Kate Nicholls, chief executive of UK Hospitality, described the government’s decision to press on with consultations during lockdown as “tin-eared” and warned any new laws would deal a fresh blow to ailing pubs, restaurants and bars.
“To think about tackling something as important as this, which would have a major operational impact when we come out the other side, at a time when industry is closed… seems odd to say the least,” she said.
Downing Street is preparing tough new restrictions on adverts for products high in fat, salt and sugar (HFSS), including a 9pm TV ad watershed and a total ban on online adverts.
The proposed rules cover all forms of online marketing and communications, meaning pubs and restaurants could be limited from including photos of their food and drink on their website, app and in emails to customers.
Speaking at the Advertising Association’s Reset conference this morning, Nicholls warned the ban would have a particularly damaging effect on small businesses.
“For many of our members it’s just too complicated to work through what would be allowed, so effectively you’ve just cut off their online communication and marketing channel,” she said.
The new rules form part of the government’s efforts to tackle obesity — a policy that has gained greater traction with Prime Minister Boris Johnson following his admission to intensive care with Covid-19 last year.
Ministers have argued that exposure to adverts for unhealthy food could shape children’s eating habits in both the long and short term.

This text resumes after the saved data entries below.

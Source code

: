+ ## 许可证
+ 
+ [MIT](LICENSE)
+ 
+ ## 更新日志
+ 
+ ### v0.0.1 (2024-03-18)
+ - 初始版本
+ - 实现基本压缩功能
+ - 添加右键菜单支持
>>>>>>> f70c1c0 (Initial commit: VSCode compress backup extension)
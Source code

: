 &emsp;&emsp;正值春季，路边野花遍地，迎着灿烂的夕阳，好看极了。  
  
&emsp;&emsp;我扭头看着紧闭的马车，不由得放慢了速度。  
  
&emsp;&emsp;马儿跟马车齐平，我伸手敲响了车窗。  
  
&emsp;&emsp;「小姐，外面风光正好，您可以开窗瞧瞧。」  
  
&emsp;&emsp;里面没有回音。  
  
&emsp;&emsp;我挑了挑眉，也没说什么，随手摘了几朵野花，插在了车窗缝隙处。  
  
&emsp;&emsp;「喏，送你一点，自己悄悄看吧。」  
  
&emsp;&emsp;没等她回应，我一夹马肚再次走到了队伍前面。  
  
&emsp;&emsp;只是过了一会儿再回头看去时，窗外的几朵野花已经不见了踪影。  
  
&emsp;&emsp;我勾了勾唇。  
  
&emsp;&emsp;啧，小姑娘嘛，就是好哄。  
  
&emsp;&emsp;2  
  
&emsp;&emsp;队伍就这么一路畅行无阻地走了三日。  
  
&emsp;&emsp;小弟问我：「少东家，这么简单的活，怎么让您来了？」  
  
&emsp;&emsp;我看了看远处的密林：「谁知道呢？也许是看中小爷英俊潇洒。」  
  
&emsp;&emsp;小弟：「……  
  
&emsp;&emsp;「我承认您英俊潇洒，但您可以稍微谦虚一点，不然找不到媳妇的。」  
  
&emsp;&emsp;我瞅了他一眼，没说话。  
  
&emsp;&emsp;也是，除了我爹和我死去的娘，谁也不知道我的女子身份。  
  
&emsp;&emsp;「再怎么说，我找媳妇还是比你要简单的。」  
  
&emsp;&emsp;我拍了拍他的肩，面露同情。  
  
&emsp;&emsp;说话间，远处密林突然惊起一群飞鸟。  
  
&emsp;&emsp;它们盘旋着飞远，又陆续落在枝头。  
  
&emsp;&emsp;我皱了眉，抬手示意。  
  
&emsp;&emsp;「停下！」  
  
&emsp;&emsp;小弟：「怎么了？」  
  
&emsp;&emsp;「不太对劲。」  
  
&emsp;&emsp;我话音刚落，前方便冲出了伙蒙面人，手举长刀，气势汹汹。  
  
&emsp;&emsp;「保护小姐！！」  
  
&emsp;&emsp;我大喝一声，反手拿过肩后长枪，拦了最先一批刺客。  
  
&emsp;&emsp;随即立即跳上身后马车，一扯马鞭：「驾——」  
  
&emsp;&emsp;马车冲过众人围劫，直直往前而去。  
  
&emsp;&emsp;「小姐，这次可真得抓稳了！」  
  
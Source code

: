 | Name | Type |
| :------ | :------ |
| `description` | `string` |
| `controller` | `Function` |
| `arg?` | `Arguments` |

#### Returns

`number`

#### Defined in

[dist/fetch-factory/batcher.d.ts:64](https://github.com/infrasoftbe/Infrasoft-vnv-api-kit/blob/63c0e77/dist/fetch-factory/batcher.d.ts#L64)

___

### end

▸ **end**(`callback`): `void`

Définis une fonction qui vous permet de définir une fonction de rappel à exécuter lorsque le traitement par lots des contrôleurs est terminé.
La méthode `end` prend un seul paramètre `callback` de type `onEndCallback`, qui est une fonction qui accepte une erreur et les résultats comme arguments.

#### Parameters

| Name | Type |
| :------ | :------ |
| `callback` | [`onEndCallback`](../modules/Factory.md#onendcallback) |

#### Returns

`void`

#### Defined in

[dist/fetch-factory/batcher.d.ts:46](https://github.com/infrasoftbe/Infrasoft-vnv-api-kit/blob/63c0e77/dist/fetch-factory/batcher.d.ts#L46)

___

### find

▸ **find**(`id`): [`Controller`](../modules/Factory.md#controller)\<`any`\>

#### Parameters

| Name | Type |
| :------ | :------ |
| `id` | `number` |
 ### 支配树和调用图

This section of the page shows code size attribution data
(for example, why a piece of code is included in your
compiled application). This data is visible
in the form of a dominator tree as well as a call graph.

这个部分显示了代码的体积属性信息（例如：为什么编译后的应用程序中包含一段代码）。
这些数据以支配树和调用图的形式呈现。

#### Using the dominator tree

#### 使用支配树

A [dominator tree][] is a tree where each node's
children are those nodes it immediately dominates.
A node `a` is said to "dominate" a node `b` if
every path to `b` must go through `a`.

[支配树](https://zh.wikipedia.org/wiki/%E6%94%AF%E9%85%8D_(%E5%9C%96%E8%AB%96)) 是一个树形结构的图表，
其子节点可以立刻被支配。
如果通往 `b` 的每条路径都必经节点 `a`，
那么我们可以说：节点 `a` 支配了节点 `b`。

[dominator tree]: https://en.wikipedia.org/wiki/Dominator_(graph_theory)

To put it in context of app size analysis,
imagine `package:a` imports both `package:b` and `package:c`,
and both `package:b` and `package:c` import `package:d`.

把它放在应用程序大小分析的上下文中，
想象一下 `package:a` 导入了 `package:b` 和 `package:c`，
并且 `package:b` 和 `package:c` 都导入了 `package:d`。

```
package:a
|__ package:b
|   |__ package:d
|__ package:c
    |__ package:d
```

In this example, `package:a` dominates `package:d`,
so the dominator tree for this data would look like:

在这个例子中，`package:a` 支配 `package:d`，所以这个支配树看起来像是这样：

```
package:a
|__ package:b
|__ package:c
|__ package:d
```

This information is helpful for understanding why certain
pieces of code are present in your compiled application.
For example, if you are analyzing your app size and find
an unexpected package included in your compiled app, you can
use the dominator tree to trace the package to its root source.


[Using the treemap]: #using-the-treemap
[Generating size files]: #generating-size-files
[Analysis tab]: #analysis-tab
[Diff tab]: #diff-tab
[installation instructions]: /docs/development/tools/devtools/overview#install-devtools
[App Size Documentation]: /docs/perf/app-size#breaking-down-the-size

But the plans have been met with opposition amid complaints that the ban would include a range of foods — not merely junk food — and would cause significant harm to the advertising sector.
Advertising Association boss Stephen Woodford today repeated his criticisms of the proposed new laws, saying their impact on obesity would be “utterly trivial” compared to the economic damage.
Nicholls described the ban as a “blunt instrument… [that] doesn’t address the root cause of the problem, which is education”.
The Department of Health and Social Care did not respond to a request for comment.